'''
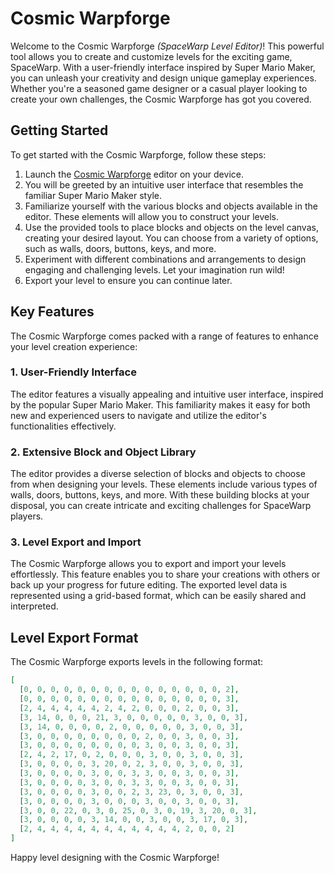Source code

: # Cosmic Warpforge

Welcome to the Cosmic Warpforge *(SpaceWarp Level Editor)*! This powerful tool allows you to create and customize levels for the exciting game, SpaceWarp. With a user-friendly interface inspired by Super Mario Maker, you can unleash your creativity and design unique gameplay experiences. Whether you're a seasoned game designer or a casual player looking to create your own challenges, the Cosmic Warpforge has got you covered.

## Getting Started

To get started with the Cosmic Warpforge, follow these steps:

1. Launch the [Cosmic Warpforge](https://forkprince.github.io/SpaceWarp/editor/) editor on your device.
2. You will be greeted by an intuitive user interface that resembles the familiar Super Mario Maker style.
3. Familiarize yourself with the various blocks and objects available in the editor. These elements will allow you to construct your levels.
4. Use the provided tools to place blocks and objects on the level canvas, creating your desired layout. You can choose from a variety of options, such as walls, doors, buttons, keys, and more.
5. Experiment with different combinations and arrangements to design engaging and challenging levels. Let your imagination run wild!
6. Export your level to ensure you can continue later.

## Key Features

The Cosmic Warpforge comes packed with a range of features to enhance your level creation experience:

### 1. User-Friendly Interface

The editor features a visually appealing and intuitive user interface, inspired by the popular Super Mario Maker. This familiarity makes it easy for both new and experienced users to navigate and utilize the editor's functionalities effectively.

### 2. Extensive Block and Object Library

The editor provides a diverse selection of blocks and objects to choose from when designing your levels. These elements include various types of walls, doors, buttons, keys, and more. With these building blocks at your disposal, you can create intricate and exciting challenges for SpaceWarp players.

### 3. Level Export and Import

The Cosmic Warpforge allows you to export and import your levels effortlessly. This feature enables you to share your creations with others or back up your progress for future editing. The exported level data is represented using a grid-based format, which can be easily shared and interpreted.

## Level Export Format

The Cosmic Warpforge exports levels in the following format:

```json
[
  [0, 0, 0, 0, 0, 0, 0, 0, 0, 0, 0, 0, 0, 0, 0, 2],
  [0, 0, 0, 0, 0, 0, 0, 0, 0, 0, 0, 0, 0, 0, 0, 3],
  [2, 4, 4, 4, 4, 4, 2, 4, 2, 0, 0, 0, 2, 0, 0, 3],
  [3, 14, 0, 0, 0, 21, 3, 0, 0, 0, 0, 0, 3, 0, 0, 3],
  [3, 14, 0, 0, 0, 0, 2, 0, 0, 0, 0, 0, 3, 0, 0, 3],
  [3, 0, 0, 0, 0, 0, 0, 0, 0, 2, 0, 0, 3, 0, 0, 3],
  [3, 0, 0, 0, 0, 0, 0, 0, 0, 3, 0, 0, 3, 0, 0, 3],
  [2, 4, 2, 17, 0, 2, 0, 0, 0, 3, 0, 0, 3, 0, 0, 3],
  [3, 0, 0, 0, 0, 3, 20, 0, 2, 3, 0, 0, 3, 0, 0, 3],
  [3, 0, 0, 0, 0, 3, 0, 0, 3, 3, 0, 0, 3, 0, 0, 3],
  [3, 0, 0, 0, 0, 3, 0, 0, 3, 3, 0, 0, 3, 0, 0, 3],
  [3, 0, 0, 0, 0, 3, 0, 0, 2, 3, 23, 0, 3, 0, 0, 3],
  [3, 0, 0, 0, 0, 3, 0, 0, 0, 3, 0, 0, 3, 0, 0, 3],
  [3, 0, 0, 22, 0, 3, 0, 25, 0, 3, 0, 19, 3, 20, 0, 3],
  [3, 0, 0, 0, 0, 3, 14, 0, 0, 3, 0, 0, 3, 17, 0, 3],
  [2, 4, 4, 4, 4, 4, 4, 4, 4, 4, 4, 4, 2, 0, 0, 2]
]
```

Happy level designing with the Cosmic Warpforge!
'''
[AIM OF THE TASK]: Transcribe all the lines above exactly; any image among them is skipped.

[SOLUTION FOR THIS EXERCISE]:
Source code

: # Cosmic Warpforge

Welcome to the Cosmic Warpforge *(SpaceWarp Level Editor)*! This powerful tool allows you to create and customize levels for the exciting game, SpaceWarp. With a user-friendly interface inspired by Super Mario Maker, you can unleash your creativity and design unique gameplay experiences. Whether you're a seasoned game designer or a casual player looking to create your own challenges, the Cosmic Warpforge has got you covered.

## Getting Started

To get started with the Cosmic Warpforge, follow these steps:

1. Launch the [Cosmic Warpforge](https://forkprince.github.io/SpaceWarp/editor/) editor on your device.
2. You will be greeted by an intuitive user interface that resembles the familiar Super Mario Maker style.
3. Familiarize yourself with the various blocks and objects available in the editor. These elements will allow you to construct your levels.
4. Use the provided tools to place blocks and objects on the level canvas, creating your desired layout. You can choose from a variety of options, such as walls, doors, buttons, keys, and more.
5. Experiment with different combinations and arrangements to design engaging and challenging levels. Let your imagination run wild!
6. Export your level to ensure you can continue later.

## Key Features

The Cosmic Warpforge comes packed with a range of features to enhance your level creation experience:

### 1. User-Friendly Interface

The editor features a visually appealing and intuitive user interface, inspired by the popular Super Mario Maker. This familiarity makes it easy for both new and experienced users to navigate and utilize the editor's functionalities effectively.

### 2. Extensive Block and Object Library

The editor provides a diverse selection of blocks and objects to choose from when designing your levels. These elements include various types of walls, doors, buttons, keys, and more. With these building blocks at your disposal, you can create intricate and exciting challenges for SpaceWarp players.

### 3. Level Export and Import

The Cosmic Warpforge allows you to export and import your levels effortlessly. This feature enables you to share your creations with others or back up your progress for future editing. The exported level data is represented using a grid-based format, which can be easily shared and interpreted.

## Level Export Format

The Cosmic Warpforge exports levels in the following format:

```json
[
  [0, 0, 0, 0, 0, 0, 0, 0, 0, 0, 0, 0, 0, 0, 0, 2],
  [0, 0, 0, 0, 0, 0, 0, 0, 0, 0, 0, 0, 0, 0, 0, 3],
  [2, 4, 4, 4, 4, 4, 2, 4, 2, 0, 0, 0, 2, 0, 0, 3],
  [3, 14, 0, 0, 0, 21, 3, 0, 0, 0, 0, 0, 3, 0, 0, 3],
  [3, 14, 0, 0, 0, 0, 2, 0, 0, 0, 0, 0, 3, 0, 0, 3],
  [3, 0, 0, 0, 0, 0, 0, 0, 0, 2, 0, 0, 3, 0, 0, 3],
  [3, 0, 0, 0, 0, 0, 0, 0, 0, 3, 0, 0, 3, 0, 0, 3],
  [2, 4, 2, 17, 0, 2, 0, 0, 0, 3, 0, 0, 3, 0, 0, 3],
  [3, 0, 0, 0, 0, 3, 20, 0, 2, 3, 0, 0, 3, 0, 0, 3],
  [3, 0, 0, 0, 0, 3, 0, 0, 3, 3, 0, 0, 3, 0, 0, 3],
  [3, 0, 0, 0, 0, 3, 0, 0, 3, 3, 0, 0, 3, 0, 0, 3],
  [3, 0, 0, 0, 0, 3, 0, 0, 2, 3, 23, 0, 3, 0, 0, 3],
  [3, 0, 0, 0, 0, 3, 0, 0, 0, 3, 0, 0, 3, 0, 0, 3],
  [3, 0, 0, 22, 0, 3, 0, 25, 0, 3, 0, 19, 3, 20, 0, 3],
  [3, 0, 0, 0, 0, 3, 14, 0, 0, 3, 0, 0, 3, 17, 0, 3],
  [2, 4, 4, 4, 4, 4, 4, 4, 4, 4, 4, 4, 2, 0, 0, 2]
]
```

Happy level designing with the Cosmic Warpforge!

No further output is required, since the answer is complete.